Task →
Which of the lines below hold the word "configurable"? Pull each of them out.

*** Provided records ***

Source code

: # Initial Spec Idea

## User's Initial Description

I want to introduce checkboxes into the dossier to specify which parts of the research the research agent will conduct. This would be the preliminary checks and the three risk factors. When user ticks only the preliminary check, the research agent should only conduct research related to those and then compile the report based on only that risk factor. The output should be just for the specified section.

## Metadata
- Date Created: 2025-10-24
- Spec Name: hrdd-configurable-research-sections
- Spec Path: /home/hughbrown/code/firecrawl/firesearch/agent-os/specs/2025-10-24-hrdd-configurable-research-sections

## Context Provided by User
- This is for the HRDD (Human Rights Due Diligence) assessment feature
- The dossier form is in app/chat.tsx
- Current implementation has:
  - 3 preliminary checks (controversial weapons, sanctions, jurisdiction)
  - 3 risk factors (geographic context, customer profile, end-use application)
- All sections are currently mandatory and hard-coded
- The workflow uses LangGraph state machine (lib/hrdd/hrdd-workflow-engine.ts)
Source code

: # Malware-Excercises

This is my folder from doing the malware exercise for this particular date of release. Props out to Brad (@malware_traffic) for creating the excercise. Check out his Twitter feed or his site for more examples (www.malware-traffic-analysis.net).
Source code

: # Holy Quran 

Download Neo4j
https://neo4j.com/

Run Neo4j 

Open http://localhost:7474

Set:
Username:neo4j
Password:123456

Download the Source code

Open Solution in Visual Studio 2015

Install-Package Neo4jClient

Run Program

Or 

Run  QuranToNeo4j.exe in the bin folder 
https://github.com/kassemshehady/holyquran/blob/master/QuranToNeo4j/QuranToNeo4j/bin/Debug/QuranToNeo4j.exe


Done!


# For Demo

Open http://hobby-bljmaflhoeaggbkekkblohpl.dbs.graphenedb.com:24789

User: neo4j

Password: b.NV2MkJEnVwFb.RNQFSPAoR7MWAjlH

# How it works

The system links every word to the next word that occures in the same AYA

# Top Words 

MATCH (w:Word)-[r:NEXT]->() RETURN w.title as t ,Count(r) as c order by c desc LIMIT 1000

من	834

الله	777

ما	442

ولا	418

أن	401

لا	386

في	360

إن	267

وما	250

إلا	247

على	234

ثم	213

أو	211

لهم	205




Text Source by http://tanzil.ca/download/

***

Solved exercise →
- Spec Name: hrdd-configurable-research-sections
- Spec Path: /home/hughbrown/code/firecrawl/firesearch/agent-os/specs/2025-10-24-hrdd-configurable-research-sections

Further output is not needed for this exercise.